A lengthy explanation that results in nvme core behavior that assumes a 
very specific driver
behavior. Isn't the root of the problem that FC is willing to live 
peacefully with a controller
without any queues/connectivity to it without periodically reconnecting?

Re: [PATCH v3 2/3] nvme: trigger reset when keep alive fails

Posted by Daniel Wagner 1 year, 1 month ago

On Tue, Dec 24, 2024 at 12:31:35PM +0200, Sagi Grimberg wrote:
> > diff --git a/drivers/nvme/host/core.c b/drivers/nvme/host/core.c
> > index bfd71511c85f8b1a9508c6ea062475ff51bf27fe..2a07c2c540b26c8cbe886711abaf6f0afbe6c4df 100644
> > --- a/drivers/nvme/host/core.c
> > +++ b/drivers/nvme/host/core.c
> > @@ -1320,6 +1320,12 @@ static enum rq_end_io_ret nvme_keep_alive_end_io(struct request *rq,
> >   		dev_err(ctrl->device,
> >   			"failed nvme_keep_alive_end_io error=%d\n",
> >   				status);
> > +		/*
> > +		 * The driver reports that we lost the connection,
> > +		 * trigger a recovery.
> > +		 */
> > +		if (status == BLK_STS_TRANSPORT)
> > +			nvme_reset_ctrl(ctrl);
> >   		return RQ_END_IO_NONE;
> >   	}
> > 
> 
> A lengthy explanation that results in nvme core behavior that assumes a very
> specific driver behavior.

I tried to explain exactly what's going on, so we can discuss possible
solutions without communicating past each other.

In the meantime I started on a patch set for the TP4129 related changes
in the spec (KATO Corrections and Clarifications).
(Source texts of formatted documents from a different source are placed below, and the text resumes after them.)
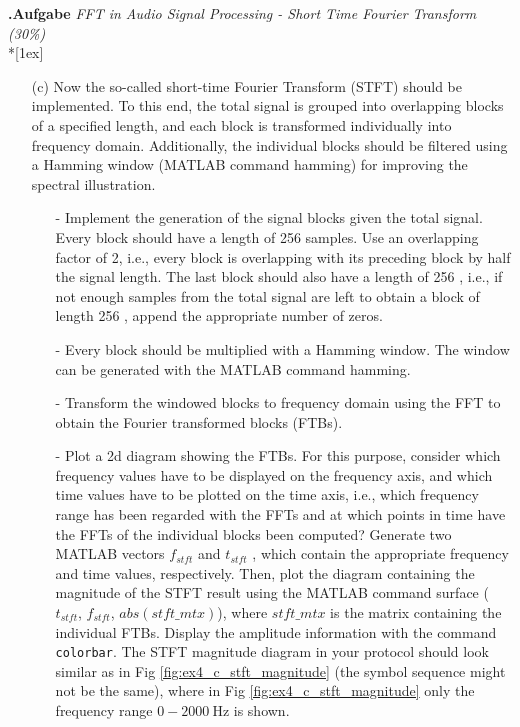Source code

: \documentclass[12pt,a4paper,austrian]{article}
\newcounter{theaufgabe}\setcounter{theaufgabe}{1}
\newenvironment{aufgabe}[1]%
{\bigskip\par\noindent\begin{nopagebreak}
                          \textsf{\textbf{\arabic{theaufgabe}.\thinspace Aufgabe}}\quad
                          \textsf{\textit{#1}}\\*[1ex]%
                          \stepcounter{theaufgabe}\hspace{2ex}
\end{nopagebreak}}
{\par\pagebreak[2]}
\begin{document}
\begin{aufgabe}{FFT in Audio Signal Processing - Short Time Fourier Transform (30\%)}
\begin{enumerate}
            \item[(c)] Now the so-called short-time Fourier Transform (STFT) should be implemented.
            To this end, the total signal is grouped into overlapping blocks of a specified length, and each block is transformed individually into frequency domain.
            Additionally, the individual blocks should be filtered using a Hamming window (MATLAB command hamming) for improving the spectral illustration.
            \begin{enumerate}
                \item[-] Implement the generation of the signal blocks given the total signal.
                Every block should have a length of 256 samples.
                Use an overlapping factor of 2, i.e., every block is overlapping with its preceding block by half the signal length.
                The last block should also have a length of 256 , i.e., if not enough samples from the total signal are left to obtain a block of length 256 , append the appropriate number of zeros.
                \item[-] Every block should be multiplied with a Hamming window.
                The window can be generated with the MATLAB command hamming.
                \item[-] Transform the windowed blocks to frequency domain using the FFT to obtain the Fourier transformed blocks (FTBs).
                \item[-] Plot a 2d diagram showing the FTBs. For this purpose, consider which frequency values have to be displayed on the frequency axis, and which time values have to be plotted on the time axis, i.e., which frequency range has been regarded with the FFTs and at which points in time have the FFTs of the individual blocks been computed?
                Generate two MATLAB vectors $f_{stft}$ and $t_{stft}$ , which contain the appropriate frequency and time values, respectively.
                Then, plot the diagram containing the magnitude of the STFT result using the MATLAB command surface ( $t_{stft}$, $f_{stft}$, $abs(stft\_mtx)$), where $stft\_mtx$ is the matrix containing the individual FTBs. Display the amplitude information with the command \texttt{colorbar}.
                The STFT magnitude diagram in your protocol should look similar as in Fig \ref{fig:ex4_c_stft_magnitude} (the symbol sequence might not be the same), where in Fig \ref{fig:ex4_c_stft_magnitude} only the frequency range $0 - 2000 \mathrm{~Hz}$ is shown.


\end{enumerate}
\end{enumerate}
\end{aufgabe}
\end{document}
These changes would
also depend on the kato timeout handler triggering a reset.

I am fine with dropping this change for now and discuss it in the light
of TP4129 if this is what you prefer?

> Isn't the root of the problem that FC is willing to live
> peacefully with a controller
> without any queues/connectivity to it without periodically reconnecting?

The root problem is that the connect lost event gets ignored in the
CONNECTING state for the first connection attempt. All will work fine
for RECONNECTING state.

Maybe something like this instead? (untested)

diff --git a/drivers/nvme/host/fc.c b/drivers/nvme/host/fc.c
index c4cbe3ce81f7..1f1d1d62a978 100644
--- a/drivers/nvme/host/fc.c
+++ b/drivers/nvme/host/fc.c
@@ -148,6 +148,7 @@ struct nvme_fc_rport {
 #define ASSOC_ACTIVE		0
 #define ASSOC_FAILED		1
 #define FCCTRL_TERMIO		2
+#define CONNECTIVITY_LOST	3

 struct nvme_fc_ctrl {
 	spinlock_t		lock;
@@ -785,6 +786,8 @@ nvme_fc_ctrl_connectivity_loss(struct nvme_fc_ctrl *ctrl)
 		"NVME-FC{%d}: controller connectivity lost. Awaiting "
 		"Reconnect", ctrl->cnum);

+	set_bit(CONNECTIVITY_LOST, &ctrl->flags);
+
 	switch (nvme_ctrl_state(&ctrl->ctrl)) {
 	case NVME_CTRL_NEW:
 	case NVME_CTRL_LIVE:
@@ -3071,6 +3074,8 @@ nvme_fc_create_association(struct nvme_fc_ctrl *ctrl)
 	if (nvme_fc_ctlr_active_on_rport(ctrl))
 		return -ENOTUNIQ;

+	clear_bit(CONNECTIVITY_LOST, &ctrl->flags);
+
 	dev_info(ctrl->ctrl.device,
 		"NVME-FC{%d}: create association : host wwpn 0x%016llx "
 		" rport wwpn 0x%016llx: NQN \"%s\"\n",
@@ -3174,6 +3179,11 @@ nvme_fc_create_association(struct nvme_fc_ctrl *ctrl)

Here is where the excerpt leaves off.